Local Childhood Cancer Research Protocols Supported with Grant
WINSTON-SALEM, N.C. – A grant in the amount of $52,333 has been awarded to Wake Forest University School of Medicine by the St. Baldrick’s Foundation to help run childhood cancer research protocols.
The grant will fund the hiring of a new employee whose primary responsibility will be to open new research protocols for children with cancer. Running these research protocols correctly requires a lot of paperwork and data management, and physicians usually don't have time to handle those duties. The grant will allow the physicians to focus on patient care.
St. Baldrick’s Foundation is a non-profit organization dedicated to raising money for childhood cancer research. The School of Medicine is one of 28 institutions to receive funding as part of St. Baldrick’s fall 2008 grants that totaled more than $2.4 million. The grants are intended to help institutions treat more children on clinical trials or provide resources to make more research possible.
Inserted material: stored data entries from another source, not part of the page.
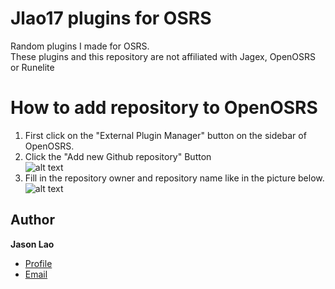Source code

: # Jlao17 plugins for OSRS
Random plugins I made for OSRS.</br>
These plugins and this repository are not affiliated with Jagex, OpenOSRS or Runelite

# How to add repository to OpenOSRS
1. First click on the "External Plugin Manager" button on the sidebar of OpenOSRS.</br>
2. Click the "Add new Github repository" Button</br>
![alt text](https://i.imgur.com/eMHFrfx.png)
3. Fill in the repository owner and repository name like in the picture below.</br>
![alt text](https://i.imgur.com/ZpfHdqn.png)

## Author

**Jason Lao**

- [Profile](https://github.com/Jlao17 "Jason Lao")
- [Email](mailto:jasonlao1707@gmail.com)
Thomas W. McLean, M.D., an associate professor of pediatrics at the School of Medicine, applied for the grant and took part last fall in a local St. Baldrick’s fundraiser by getting his head shaved.
“Research protocols are the main way we've been able to make such significant advances in pediatric cancer over the years,” said McLean. “This grant really is about continuing those advances right here at Wake Forest University Baptist Medical Center. I decided to have my head shaved for the local St. Baldrick's fundraiser because it’s a great cause and a great organization. Plus, it gave me a healthy dose of empathy for my patients, most of whom lose their hair from chemotherapy that I prescribe.”
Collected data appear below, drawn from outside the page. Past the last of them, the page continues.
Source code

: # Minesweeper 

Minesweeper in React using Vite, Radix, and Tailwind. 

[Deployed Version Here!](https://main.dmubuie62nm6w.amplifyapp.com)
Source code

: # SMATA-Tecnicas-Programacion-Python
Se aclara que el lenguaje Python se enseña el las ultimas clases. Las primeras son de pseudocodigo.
St. Baldrick’s began as a challenge between friends and has expanded into the world’s largest volunteer-driven fundraising program for childhood cancer research. St. Baldrick’s donors and volunteers made possible more than $15 million in funding for childhood cancer research in 2008 alone.
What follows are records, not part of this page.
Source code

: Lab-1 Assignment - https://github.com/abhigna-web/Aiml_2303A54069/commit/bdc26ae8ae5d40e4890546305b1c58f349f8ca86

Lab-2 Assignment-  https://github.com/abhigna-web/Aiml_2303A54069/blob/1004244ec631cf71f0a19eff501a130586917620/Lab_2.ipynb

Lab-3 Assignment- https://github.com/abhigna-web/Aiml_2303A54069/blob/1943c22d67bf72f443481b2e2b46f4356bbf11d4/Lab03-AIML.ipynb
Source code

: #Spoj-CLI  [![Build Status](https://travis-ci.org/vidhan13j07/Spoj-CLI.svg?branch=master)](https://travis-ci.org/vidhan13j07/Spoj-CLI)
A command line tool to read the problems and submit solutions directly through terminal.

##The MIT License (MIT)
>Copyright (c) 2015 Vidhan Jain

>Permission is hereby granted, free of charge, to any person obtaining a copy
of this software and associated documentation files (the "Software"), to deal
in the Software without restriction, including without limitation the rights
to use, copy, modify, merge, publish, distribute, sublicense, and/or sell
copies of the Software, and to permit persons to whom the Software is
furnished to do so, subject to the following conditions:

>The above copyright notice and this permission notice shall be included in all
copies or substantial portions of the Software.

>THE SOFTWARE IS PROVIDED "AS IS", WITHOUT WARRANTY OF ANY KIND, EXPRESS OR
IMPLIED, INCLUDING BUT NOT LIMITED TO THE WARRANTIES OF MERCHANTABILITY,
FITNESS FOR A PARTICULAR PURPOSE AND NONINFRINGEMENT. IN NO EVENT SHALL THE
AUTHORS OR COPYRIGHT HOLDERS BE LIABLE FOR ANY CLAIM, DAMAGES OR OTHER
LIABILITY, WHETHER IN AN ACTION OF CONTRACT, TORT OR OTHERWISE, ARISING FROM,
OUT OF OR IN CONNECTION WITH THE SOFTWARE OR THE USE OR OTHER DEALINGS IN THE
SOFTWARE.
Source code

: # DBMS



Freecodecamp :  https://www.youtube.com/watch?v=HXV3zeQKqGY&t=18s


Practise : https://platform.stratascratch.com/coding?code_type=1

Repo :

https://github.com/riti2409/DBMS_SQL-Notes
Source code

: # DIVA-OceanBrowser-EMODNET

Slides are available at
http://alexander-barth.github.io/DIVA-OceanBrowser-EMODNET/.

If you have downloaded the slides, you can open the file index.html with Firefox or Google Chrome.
“Our volunteers and donors give hope to children and families touched by this dreadful disease,” said Kathleen Ruddy, executive director of St. Baldrick’s Foundation. “Their passion and dedication to the cause turn that hope into reality and have helped make grants like these possible.”
The St. Baldrick’s Foundation coordinates worldwide head-shaving events, with volunteer “shavees” raising money to support childhood cancer research. Since 2000, head-shaving events have taken place in 18 countries and 48 U.S. states, raising more than $51 million and shaving more than 73,000 heads.